BEGIN Available records
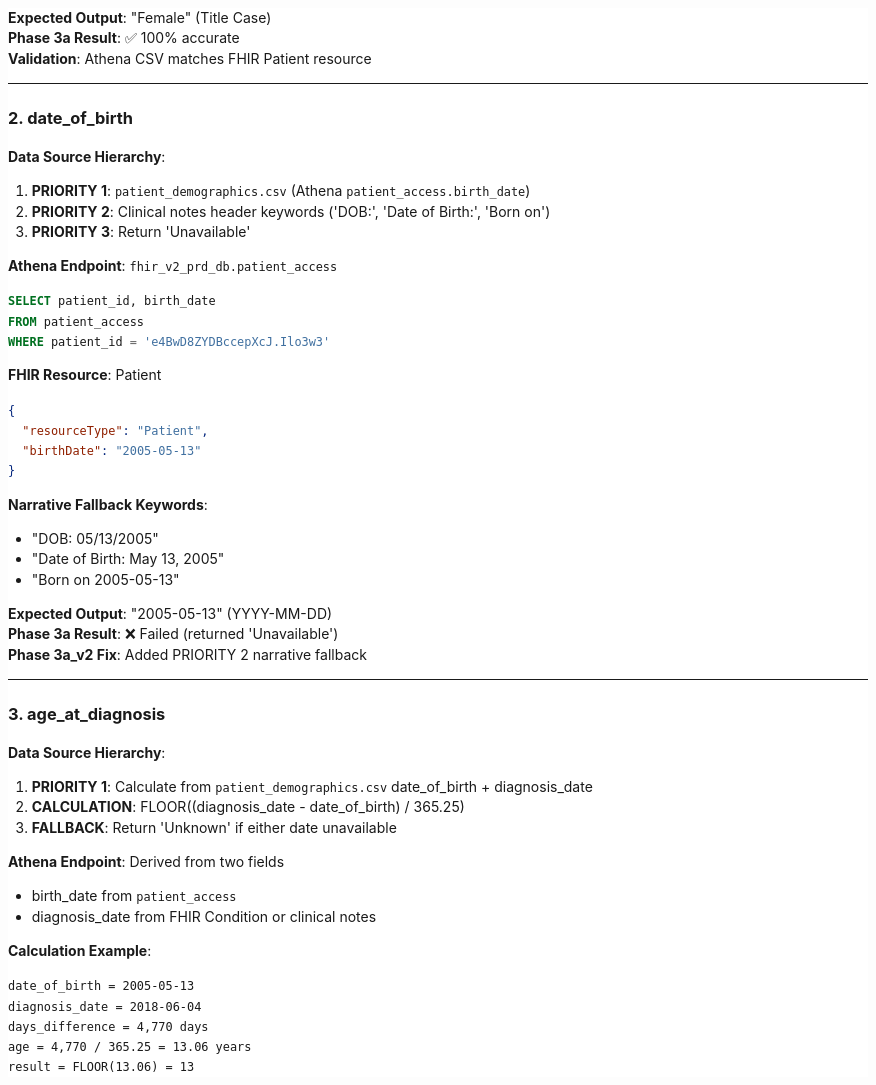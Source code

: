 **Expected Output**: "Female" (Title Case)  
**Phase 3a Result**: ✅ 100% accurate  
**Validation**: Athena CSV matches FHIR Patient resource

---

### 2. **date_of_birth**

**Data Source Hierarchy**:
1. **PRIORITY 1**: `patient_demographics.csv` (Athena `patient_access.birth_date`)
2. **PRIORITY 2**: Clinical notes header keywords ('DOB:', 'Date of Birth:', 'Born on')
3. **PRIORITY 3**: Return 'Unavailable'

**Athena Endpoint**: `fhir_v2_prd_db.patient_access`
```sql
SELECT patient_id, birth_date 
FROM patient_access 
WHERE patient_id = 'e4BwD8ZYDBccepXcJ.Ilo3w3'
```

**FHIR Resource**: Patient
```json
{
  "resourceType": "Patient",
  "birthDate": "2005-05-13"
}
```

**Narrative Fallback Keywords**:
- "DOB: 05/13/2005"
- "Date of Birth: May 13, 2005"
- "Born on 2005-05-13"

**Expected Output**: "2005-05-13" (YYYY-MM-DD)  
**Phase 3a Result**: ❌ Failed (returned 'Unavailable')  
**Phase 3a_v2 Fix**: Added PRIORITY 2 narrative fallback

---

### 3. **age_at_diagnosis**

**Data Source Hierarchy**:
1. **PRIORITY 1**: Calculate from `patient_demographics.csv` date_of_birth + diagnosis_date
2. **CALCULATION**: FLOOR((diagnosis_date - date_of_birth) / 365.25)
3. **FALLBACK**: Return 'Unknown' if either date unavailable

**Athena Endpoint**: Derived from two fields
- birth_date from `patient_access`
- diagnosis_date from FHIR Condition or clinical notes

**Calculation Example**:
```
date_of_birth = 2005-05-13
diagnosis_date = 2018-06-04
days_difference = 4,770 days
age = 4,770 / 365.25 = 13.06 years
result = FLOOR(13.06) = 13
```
END Available records
BEGIN Available records
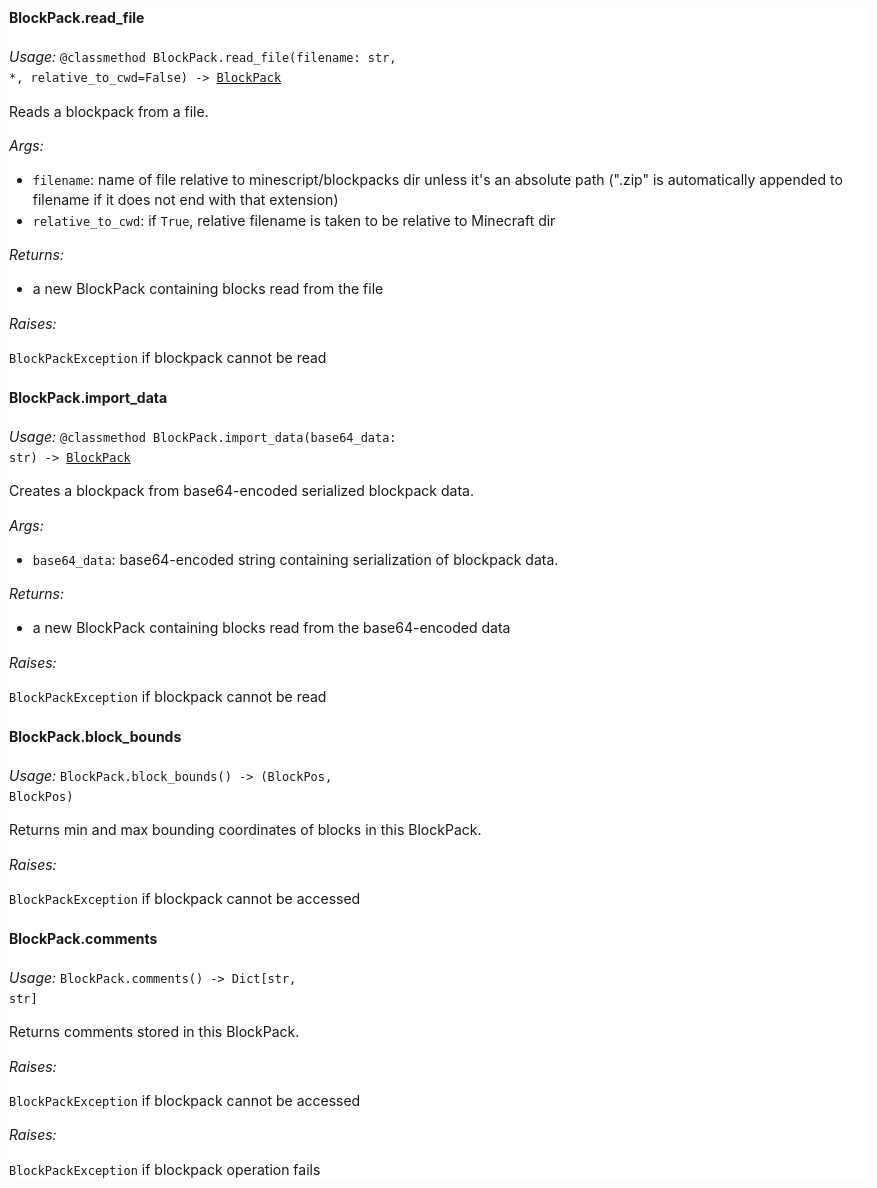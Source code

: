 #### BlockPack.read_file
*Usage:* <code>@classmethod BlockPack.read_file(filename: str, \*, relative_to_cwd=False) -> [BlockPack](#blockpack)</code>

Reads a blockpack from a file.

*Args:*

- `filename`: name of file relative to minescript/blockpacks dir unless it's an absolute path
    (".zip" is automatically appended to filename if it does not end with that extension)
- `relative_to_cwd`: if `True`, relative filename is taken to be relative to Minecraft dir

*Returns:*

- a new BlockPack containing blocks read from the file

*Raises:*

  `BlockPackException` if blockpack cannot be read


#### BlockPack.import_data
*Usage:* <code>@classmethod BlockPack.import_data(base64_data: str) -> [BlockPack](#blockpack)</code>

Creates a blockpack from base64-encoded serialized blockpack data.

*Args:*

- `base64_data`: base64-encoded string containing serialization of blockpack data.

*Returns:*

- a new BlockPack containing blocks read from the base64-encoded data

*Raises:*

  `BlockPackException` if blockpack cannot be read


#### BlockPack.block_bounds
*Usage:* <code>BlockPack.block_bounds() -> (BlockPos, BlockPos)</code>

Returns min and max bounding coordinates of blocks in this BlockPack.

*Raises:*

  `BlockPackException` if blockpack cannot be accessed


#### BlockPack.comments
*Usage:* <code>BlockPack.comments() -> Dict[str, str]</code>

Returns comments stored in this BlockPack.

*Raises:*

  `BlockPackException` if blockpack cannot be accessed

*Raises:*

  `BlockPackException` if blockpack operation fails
END Available records
= Task goal =
Work through the entries, filtering for the string "blocks", and copy each line that holds it.

= Output of the exercise =
- a new BlockPack containing blocks read from the file
- a new BlockPack containing blocks read from the base64-encoded data
Returns min and max bounding coordinates of blocks in this BlockPack.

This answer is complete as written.